SnakesOrLadders Sun 19-Jul-20 15:21:02

That’s the hard part I am fat so I can’t blame the child for pointing it out but it’s all the other worries....
He’s at school with my child is my child hearing mummy being called fat frequently
I feel embarrassed about going out for walks so it’s made me more self conscious
Etc etc

OP’s posts: |
SnakesOrLadders Sun 19-Jul-20 15:21:16

Child is 6

OP’s posts: |
Dozer Sun 19-Jul-20 15:24:13

Sorry that happened, hurtful, but he’s 6, DC of that age rarely have good tact / manners!

Please don’t let things like that stop you getting exercise and making positive changes for your health.

KatherineJaneway Sun 19-Jul-20 15:43:49

Please don’t let things like that stop you getting exercise and making positive changes for your health.

I agree flowers

Bluntness100 Sun 19-Jul-20 16:00:42

Op kids can be cruel and yes he might be hearing it, there is no point to pretend to you otherwise, but not necessarily from this child. Also your child will know you’re over weight.

The mother dealt with it it seems, you’re doing well don’t let this derail you.

verypeckish Sun 19-Jul-20 16:07:11

Children at that age are continually learning to make comparisons between things all the time. Tall/short, young/old, night/day, sun/moon, big/small, black/white, thin/fat.

They haven't yet grasped the concept that it is bad manners to comment on a person's appearance.

It wouldn't have been meant nastily, don't take it to heart.

LyingWitchInTheWardrobe Sun 19-Jul-20 16:08:57

Poor you. The child is 6 though. They blurt out whatever is in their heads, without filters or overlays of niceties.

It may be a fact but it's not a judgement of your worth. Child might think the world of you. It's hit you hard because you are, I think, making judgements against yourself because of your weight. Not kindly ones at that.

Put this behind you, shrug it off as kid-speak and crack on with what you're doing. Half a stone off is awesome! Keep going!

Alexandernevermind Sun 19-Jul-20 16:10:33

I remember my 2yo pointing at a large lady and asking loudly if she had a baby in her tummy. We were mortified and like your situation corrected her immediately.
Well done for the 7lbs and don't let this destroy your confidence.

Emmmie Sun 19-Jul-20 16:14:45

7lbs is a great achievement! Don’t let this discourage you OP!

mamansnet Sun 19-Jul-20 16:28:11

Alexandernevermind

I remember my 2yo pointing at a large lady and asking loudly if she had a baby in her tummy. We were mortified and like your situation corrected her immediately.
Well done for the 7lbs and don't let this destroy your confidence.
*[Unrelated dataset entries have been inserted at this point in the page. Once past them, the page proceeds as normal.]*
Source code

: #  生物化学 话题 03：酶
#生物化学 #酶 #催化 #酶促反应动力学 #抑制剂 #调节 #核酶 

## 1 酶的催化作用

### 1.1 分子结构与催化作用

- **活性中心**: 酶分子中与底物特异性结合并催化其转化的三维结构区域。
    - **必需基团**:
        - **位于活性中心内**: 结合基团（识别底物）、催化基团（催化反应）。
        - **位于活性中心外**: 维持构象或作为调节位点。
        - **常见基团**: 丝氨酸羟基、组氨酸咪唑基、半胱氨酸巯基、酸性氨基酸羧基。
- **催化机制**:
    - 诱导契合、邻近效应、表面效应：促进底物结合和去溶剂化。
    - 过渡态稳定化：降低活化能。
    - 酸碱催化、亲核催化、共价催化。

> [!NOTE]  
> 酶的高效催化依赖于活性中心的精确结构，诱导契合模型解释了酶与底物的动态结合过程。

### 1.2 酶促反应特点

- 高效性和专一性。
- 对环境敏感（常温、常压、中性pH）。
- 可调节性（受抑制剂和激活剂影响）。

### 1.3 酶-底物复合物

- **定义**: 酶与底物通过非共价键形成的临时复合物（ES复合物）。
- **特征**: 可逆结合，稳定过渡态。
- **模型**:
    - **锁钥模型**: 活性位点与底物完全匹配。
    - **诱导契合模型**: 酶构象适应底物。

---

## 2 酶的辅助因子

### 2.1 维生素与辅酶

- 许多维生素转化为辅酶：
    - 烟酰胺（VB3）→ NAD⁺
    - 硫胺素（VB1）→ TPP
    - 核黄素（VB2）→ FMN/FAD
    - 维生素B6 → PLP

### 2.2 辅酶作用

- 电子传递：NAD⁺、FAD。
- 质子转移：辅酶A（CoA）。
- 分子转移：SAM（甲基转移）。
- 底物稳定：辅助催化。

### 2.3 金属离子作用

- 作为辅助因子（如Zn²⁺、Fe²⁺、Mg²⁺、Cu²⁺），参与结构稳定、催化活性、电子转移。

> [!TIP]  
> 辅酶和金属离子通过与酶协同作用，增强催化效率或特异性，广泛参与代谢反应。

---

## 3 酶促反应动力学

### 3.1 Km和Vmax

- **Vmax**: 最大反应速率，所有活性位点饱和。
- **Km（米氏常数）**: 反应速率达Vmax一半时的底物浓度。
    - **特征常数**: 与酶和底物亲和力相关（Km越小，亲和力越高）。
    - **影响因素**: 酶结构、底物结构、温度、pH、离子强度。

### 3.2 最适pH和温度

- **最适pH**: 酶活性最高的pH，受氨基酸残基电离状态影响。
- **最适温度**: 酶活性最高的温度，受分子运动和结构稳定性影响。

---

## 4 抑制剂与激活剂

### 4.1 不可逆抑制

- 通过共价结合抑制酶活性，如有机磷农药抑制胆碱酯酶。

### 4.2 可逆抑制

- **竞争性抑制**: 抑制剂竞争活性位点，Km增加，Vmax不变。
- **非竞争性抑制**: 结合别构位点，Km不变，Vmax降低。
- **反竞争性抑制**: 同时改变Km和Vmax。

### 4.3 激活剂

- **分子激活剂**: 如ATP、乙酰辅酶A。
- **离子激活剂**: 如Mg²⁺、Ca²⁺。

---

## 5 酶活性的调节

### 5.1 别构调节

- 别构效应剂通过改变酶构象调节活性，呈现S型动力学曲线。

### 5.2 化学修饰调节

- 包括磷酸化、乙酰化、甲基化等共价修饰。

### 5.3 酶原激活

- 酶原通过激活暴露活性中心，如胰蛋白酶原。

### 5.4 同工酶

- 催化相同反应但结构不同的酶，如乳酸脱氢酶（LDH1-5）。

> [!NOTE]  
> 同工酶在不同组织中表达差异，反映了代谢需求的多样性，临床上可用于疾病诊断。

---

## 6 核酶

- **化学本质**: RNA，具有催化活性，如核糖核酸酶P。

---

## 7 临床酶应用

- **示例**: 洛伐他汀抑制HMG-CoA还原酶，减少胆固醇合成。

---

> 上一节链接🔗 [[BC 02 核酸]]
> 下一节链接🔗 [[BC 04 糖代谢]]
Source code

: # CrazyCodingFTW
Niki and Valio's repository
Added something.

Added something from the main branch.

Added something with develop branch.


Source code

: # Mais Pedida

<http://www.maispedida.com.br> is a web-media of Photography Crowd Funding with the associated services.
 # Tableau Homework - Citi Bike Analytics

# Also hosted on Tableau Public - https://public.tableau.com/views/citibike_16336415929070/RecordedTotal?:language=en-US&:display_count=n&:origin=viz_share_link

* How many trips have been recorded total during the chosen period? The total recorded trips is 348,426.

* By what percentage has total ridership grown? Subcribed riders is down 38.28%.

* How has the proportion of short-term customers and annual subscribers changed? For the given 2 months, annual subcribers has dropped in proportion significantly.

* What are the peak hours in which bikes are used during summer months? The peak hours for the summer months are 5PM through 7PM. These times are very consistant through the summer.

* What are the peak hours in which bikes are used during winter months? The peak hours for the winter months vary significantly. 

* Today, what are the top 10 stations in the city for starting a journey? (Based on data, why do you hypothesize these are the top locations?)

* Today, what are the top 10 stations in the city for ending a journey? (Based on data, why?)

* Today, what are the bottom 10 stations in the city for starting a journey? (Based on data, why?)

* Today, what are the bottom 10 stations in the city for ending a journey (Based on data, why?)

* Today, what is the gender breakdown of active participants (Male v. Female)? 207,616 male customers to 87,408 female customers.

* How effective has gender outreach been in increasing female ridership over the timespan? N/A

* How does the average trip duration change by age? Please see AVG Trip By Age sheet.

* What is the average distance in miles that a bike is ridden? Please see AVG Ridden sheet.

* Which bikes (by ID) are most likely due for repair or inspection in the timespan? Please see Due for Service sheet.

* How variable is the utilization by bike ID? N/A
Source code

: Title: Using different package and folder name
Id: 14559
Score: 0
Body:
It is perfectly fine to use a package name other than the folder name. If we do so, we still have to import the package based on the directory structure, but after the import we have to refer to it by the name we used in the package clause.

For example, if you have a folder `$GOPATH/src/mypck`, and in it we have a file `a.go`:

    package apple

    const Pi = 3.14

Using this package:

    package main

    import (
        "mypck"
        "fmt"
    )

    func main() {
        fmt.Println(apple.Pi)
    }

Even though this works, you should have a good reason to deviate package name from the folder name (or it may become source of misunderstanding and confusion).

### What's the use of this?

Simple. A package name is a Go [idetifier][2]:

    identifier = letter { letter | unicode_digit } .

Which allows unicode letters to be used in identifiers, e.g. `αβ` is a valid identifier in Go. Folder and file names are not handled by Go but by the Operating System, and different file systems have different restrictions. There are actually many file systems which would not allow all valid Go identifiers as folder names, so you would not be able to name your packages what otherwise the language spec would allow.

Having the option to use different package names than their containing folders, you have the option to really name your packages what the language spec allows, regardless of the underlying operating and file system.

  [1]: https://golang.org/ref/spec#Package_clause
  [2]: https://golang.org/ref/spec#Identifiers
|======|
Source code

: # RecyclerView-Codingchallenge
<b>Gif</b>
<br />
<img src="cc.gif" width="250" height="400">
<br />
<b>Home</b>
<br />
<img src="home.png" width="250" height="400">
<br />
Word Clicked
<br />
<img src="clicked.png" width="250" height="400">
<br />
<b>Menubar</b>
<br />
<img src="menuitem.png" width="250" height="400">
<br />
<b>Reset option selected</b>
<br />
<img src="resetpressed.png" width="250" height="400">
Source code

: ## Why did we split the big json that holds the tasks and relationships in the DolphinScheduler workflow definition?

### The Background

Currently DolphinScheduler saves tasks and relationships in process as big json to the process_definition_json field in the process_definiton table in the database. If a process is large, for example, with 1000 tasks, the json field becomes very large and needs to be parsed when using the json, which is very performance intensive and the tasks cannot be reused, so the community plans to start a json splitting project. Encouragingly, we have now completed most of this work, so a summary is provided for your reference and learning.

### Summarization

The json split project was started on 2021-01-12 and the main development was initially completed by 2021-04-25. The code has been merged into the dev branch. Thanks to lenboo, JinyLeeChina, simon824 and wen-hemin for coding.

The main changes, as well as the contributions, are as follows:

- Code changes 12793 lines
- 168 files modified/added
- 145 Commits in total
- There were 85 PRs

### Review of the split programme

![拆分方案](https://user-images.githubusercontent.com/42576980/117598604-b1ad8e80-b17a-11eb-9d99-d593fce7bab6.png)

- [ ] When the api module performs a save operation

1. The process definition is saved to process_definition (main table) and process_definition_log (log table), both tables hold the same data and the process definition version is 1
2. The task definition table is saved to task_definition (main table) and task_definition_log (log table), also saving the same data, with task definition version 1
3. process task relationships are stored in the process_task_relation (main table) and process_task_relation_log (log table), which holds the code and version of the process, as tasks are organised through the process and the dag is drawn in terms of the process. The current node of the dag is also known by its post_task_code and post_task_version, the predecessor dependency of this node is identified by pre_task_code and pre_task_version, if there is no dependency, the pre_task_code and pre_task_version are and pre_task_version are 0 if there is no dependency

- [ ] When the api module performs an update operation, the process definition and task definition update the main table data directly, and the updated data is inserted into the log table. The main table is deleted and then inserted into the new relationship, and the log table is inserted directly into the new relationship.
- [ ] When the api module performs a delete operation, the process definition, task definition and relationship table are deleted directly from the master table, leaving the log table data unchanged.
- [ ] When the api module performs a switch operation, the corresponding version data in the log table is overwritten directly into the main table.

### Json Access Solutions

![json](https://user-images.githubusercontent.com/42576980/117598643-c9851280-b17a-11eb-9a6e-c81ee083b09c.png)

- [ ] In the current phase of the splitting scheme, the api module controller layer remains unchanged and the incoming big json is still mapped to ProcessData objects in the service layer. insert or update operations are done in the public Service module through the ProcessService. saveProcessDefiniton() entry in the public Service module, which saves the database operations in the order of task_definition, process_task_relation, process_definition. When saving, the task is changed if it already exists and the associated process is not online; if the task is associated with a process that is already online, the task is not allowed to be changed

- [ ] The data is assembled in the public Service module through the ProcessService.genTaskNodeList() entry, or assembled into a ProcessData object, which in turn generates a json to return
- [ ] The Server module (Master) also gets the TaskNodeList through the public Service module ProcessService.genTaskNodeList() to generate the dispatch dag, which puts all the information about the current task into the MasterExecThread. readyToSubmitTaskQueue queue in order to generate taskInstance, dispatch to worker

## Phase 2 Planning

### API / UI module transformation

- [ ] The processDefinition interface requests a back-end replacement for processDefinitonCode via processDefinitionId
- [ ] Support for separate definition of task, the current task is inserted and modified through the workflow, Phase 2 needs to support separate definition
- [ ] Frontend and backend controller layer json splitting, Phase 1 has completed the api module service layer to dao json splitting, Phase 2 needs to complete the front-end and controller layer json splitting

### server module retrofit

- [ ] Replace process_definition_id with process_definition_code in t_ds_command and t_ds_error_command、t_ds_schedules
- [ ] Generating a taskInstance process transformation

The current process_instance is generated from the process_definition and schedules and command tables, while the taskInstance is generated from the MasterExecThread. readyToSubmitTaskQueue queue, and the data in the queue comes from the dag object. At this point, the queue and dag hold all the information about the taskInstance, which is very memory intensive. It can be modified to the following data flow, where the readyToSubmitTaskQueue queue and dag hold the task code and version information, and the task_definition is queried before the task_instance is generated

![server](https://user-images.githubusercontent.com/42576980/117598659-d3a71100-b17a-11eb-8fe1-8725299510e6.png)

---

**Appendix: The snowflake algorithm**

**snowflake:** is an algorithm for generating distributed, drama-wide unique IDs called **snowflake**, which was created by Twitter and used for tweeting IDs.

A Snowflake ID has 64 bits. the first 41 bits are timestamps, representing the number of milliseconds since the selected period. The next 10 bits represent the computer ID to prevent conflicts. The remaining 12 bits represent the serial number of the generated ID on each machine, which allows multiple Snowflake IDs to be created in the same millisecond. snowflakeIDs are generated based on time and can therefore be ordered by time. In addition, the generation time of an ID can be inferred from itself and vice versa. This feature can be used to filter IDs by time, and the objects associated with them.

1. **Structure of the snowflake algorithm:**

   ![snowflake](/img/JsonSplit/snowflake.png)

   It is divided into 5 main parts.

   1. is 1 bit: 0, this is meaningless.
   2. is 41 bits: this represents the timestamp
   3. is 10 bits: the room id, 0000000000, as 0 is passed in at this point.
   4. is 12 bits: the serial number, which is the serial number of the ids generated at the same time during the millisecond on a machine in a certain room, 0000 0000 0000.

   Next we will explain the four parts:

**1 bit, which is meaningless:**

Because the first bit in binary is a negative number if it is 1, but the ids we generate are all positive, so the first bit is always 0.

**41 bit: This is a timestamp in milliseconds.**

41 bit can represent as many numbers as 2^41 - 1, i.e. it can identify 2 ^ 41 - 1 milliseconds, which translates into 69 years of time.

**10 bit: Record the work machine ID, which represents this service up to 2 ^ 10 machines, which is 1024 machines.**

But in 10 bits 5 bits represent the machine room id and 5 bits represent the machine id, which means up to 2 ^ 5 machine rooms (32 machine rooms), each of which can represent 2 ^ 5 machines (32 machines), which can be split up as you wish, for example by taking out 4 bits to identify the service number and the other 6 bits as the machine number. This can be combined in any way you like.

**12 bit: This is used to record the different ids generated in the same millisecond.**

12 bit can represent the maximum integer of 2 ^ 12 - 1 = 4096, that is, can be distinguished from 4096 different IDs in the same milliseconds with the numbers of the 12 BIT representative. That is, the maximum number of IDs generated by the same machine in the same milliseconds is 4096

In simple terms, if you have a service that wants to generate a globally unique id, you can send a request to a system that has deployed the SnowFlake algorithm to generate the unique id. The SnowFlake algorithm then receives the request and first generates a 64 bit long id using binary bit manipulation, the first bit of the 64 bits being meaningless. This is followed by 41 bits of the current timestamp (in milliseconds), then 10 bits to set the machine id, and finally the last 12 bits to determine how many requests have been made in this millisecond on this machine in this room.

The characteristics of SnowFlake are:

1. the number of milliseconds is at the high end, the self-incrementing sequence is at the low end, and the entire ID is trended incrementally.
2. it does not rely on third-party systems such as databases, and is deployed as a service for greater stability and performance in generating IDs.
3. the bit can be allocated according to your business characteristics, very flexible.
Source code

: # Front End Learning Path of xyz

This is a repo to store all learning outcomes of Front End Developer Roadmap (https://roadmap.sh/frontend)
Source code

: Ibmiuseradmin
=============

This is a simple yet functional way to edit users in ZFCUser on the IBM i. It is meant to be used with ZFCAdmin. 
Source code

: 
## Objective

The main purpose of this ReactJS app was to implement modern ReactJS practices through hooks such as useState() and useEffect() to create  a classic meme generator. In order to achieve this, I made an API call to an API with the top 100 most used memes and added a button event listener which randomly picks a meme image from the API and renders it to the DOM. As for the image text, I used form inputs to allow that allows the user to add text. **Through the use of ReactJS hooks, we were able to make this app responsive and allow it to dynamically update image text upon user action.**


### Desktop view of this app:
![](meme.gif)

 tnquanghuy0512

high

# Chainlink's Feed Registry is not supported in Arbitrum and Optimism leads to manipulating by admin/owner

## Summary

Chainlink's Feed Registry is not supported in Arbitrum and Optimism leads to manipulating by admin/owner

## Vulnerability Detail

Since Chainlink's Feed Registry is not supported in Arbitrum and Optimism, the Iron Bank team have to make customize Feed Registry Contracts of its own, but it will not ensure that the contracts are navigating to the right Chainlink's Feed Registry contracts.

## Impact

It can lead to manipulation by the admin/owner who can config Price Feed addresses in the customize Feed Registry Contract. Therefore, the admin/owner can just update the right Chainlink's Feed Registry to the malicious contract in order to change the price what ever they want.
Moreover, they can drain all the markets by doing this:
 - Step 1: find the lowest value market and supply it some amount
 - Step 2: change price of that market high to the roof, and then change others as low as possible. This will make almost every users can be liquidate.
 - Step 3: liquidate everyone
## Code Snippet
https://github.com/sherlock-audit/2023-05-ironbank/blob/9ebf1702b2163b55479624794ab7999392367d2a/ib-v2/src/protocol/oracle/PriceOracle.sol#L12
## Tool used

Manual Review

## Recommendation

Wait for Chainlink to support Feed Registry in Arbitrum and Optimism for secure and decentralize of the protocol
I had this bot long ago, a child asked if I had a baby in my tummy so I just smiled and said no, it's chocolate.

The mum was mortified but luckily I fell pregnant a month later so we laugh about it now.

Kids just say things as they see them. Please don't take it to heart. Plus there is an outside chance he'd said something else. You've done so well to come through that trauma and start losing again. Turn this experience into hardcore motivation to keep up the weight loss, you WILL get there!

TalkinginCircles Sun 19-Jul-20 16:34:55

My 6yr old wouldn’t realise that being fat was seen as negative in society or that it could be hurtful, although I’m doing my best to teach him that we try not to comment on other people’s bodies, people come in lots of different shapes and sizes but not everyone is happy with their body and some people might be upset if we comment. (Also I’m a size 8 but have a very rounded tummy and I’ve been asked twice recently if I’m pregnant by adults, there’s just no need to comment) I think your friend telling her daughter it’s ‘nasty’ to say that is probably going to be fixing that in her child’s mind as a negative thing, an insult which isn’t a great attitude.

stairgates Sun 19-Jul-20 16:39:34

Keep doing what your doing as that is an excellent weight loss! My DS 4 calls people 'weirdo's' smile

CatherinedeBourgh Sun 19-Jul-20 16:41:24

I agree with talking, children will often say things without any concept that it is a criticism, or any malice.